C’è una legge non scritta, ma radicata nella nostra cultura, secondo la quale l’educazione scolastica pubblica dovrebbe essere il più neutrale possibile. Questa massima non è stata tenuta particolarmente di conto, probabilmente in maniera inconsapevole e involontaria, quando è stata approvata dal Collegio Docenti della nostra scuola la partecipazione dei ragazzi di religione alla 42° Giornata per la vita.
Il 31 gennaio, infatti, in ambito della particolare giornata, si è tenuto al teatro/cinema Odeon un incontro proposto dall’arcidiocesi fiorentina in cui si sono trattati temi come aborto, eutanasia e suicidio assistito, inevitabilmente dal punto di vista cattolico. Il fatto che la scuola abbia autorizzato un’iniziativa così insolita e ideologicamente schierata mi ha particolarmente sorpresa, così ho deciso di approfondire e di parlarne, nonostante non abbia potuto prendervi parte. L’assemblea, secondo quanto mi è stato riferito, ha visto susseguirsi interventi di ospiti che hanno portato loro esperienze personali, tutte caratterizzate e motivate dalla fede e associate dal titolo e tema della giornata “Aprite le porte alla vita” come esempi a sostegno del punto di vista unico che eguaglia aborto ed eutanasia all’omicidio. Punto di vista che è stato reso perfettamente chiaro in particolare da uno dei relatori, il dottor Petralia, che ha affermato che nel suo ruolo professionale si sarebbe sentito un assassino a compiere uno di questi atti. Il pensiero di fondo dell’incontro non solo è stato portato avanti come singolo, senza la partecipazione di una controparte, ma, come mi hanno riportato alcuni ragazzi che erano presenti, durante l’ultima fase dedicata alle domande (casualmente?) non è stata data risposta a quelle in cui si esprimeva dissenso.
Oltre alle testimonianze degli studenti, ho voluto indagare all’origine chiedendo ad una delle referenti del progetto, la professoressa Moser, cosa avesse spinto i docenti di religione a proporre l’iniziativa e quale ne fosse lo scopo. La risposta è stata la seguente: innanzitutto per creare un senso di unione tra i ragazzi di religione e mostrare loro quanti siano (hanno aderito a questo progetto molte classi di religione di diverse scuole e tutte le terze, quarte e quinte solo della nostra) nonostante l’esiguo numero di alunni per classe; in secondo luogo per mostrare un punto di vista diverso, ad esempio, da quello che “viene proposto nelle discussioni delle assemblea scolastiche su questi temi( aborto ed eutanasia)”.
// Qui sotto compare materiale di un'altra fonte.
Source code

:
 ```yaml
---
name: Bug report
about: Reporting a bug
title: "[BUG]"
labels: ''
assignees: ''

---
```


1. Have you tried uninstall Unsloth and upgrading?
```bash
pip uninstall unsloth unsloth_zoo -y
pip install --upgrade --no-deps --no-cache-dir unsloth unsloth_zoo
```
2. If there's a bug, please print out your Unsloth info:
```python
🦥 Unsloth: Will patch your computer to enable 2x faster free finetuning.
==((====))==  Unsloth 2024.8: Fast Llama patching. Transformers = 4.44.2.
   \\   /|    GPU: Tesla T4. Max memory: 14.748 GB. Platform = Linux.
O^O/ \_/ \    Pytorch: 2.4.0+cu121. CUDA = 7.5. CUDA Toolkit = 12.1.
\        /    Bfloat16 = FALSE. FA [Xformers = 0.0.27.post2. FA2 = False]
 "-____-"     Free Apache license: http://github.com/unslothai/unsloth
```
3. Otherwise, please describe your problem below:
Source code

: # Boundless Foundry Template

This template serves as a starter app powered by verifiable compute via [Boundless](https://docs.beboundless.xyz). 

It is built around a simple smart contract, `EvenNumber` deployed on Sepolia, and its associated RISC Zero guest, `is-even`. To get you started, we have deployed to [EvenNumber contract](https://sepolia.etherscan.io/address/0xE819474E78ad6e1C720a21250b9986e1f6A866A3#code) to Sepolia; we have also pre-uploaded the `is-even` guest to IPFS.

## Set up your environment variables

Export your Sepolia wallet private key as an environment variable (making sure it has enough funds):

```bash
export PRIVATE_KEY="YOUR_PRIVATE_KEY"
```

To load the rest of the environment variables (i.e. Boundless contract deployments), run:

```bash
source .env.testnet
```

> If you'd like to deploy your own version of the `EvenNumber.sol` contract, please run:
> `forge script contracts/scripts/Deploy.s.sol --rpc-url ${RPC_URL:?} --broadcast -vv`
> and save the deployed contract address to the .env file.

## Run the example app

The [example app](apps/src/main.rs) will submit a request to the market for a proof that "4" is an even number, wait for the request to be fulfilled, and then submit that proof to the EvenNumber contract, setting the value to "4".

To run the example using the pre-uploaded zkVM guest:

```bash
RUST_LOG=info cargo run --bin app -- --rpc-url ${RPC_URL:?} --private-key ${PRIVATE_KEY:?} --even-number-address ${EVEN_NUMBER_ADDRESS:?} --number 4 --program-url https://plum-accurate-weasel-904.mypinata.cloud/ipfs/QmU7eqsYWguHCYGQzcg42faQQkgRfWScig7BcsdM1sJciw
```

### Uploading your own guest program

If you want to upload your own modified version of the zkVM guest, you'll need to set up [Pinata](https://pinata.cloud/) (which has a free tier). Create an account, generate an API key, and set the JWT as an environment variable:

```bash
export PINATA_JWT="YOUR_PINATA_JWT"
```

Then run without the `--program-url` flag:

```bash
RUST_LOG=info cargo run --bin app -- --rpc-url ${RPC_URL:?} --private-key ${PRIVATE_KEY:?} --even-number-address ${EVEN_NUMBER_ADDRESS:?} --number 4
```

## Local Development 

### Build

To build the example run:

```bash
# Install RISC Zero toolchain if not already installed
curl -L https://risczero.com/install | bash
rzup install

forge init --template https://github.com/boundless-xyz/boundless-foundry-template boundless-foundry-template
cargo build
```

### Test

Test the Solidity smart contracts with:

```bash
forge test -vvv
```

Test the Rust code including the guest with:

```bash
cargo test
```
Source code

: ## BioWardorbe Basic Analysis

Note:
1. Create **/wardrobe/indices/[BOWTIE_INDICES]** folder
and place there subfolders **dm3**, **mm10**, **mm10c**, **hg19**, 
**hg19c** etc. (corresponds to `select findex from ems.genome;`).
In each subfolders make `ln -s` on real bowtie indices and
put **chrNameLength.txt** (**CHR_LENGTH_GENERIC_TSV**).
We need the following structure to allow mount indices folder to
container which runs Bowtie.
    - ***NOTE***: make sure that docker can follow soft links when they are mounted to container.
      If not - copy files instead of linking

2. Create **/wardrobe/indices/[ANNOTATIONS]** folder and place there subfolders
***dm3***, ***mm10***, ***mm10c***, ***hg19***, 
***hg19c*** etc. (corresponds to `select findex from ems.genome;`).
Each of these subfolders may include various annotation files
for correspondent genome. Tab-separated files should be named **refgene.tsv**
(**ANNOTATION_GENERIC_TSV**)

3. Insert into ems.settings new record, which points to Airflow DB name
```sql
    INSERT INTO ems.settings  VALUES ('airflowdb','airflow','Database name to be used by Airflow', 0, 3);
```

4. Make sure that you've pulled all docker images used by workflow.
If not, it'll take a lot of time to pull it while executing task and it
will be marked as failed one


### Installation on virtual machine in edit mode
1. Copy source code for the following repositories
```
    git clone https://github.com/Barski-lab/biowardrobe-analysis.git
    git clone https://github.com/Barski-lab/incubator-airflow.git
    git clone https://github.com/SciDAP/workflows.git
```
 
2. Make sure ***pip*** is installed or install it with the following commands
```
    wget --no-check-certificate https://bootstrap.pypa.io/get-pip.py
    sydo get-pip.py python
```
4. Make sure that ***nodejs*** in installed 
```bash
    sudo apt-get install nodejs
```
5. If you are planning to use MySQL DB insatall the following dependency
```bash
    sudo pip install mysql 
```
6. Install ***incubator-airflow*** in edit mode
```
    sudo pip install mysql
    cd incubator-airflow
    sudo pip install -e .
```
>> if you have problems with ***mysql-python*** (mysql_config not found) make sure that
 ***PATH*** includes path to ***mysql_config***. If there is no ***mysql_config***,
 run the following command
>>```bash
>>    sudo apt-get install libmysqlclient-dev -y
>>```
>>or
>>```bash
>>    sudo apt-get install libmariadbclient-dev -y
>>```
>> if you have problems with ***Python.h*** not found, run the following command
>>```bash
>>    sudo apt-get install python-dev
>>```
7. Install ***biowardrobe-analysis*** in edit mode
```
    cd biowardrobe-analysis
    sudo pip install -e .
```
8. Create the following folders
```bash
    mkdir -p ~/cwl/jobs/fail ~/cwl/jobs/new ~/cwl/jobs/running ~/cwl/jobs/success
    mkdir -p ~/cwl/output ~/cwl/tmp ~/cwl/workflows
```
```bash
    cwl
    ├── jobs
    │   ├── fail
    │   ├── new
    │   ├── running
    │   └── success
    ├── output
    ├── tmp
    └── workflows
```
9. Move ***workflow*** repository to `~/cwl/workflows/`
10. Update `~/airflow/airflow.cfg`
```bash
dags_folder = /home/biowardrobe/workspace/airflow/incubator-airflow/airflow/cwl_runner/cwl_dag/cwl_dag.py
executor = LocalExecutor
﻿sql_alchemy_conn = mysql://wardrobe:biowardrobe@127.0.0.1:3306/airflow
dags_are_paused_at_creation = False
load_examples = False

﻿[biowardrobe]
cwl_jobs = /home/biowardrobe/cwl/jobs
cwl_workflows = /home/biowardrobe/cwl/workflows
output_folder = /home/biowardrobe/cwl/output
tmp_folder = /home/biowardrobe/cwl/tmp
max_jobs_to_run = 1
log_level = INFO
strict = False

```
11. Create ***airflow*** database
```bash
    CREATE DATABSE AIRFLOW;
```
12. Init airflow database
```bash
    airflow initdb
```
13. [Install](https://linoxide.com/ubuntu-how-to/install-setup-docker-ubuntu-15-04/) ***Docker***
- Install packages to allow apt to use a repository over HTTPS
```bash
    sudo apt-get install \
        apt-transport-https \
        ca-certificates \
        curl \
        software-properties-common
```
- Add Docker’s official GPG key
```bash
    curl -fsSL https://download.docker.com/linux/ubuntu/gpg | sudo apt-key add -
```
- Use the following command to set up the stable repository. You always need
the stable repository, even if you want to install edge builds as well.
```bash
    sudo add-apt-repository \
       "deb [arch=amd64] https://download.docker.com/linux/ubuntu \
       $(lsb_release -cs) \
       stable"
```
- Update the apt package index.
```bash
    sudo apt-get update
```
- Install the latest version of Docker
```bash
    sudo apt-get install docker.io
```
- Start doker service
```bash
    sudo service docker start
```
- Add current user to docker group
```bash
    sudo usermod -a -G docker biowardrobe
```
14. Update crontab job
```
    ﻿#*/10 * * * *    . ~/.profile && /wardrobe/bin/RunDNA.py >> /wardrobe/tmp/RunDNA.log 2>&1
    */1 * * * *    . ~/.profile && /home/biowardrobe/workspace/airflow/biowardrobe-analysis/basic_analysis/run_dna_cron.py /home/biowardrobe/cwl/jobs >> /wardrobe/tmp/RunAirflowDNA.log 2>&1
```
Peccato, però, che questi temi siano particolarmente “caldi”, soprattutto in questo periodo, perché su di essi il piano della discussione non coinvolge solo l’ambito morale ma anche quello civile. Questo è dato anche dal fatto che la Chiesa in Italia abbia un’influenza fortissima che inevitabilmente si riflette anche in campo politico. A proposito di questi argomenti ci sono forti schieramenti partitici, e questo non significa che non se ne possa parlare in ambito scolastico: significa semplicemente che fino a che la discussione rimane tra ragazzi in assemblea o in classe, in una condizione in cui l’insegnante propone i fatti i maniera oggettiva, il confronto è positivo. Il compito dei professori, infatti, dovrebbe essere quello di proporre gli argomenti in maniera neutrale e mostrare tutte, o almeno la maggior parte, delle diverse prospettive. Proponendone una sola viene attuata indubbiamente una presa di posizione importante, dal momento che per uno studente lo schieramento della figura educativa spesso ha più peso di quella di un coetaneo. Il fatto, quindi, di proporre la partecipazione ad un’assemblea su temi non solo etici ma anche fortemente politici affrontati da un unico punto di vista molto radicale e in maniera unilaterale , senza la ricerca di un confronto (cosa che poteva essere prevista, date le circostanze) non è consono.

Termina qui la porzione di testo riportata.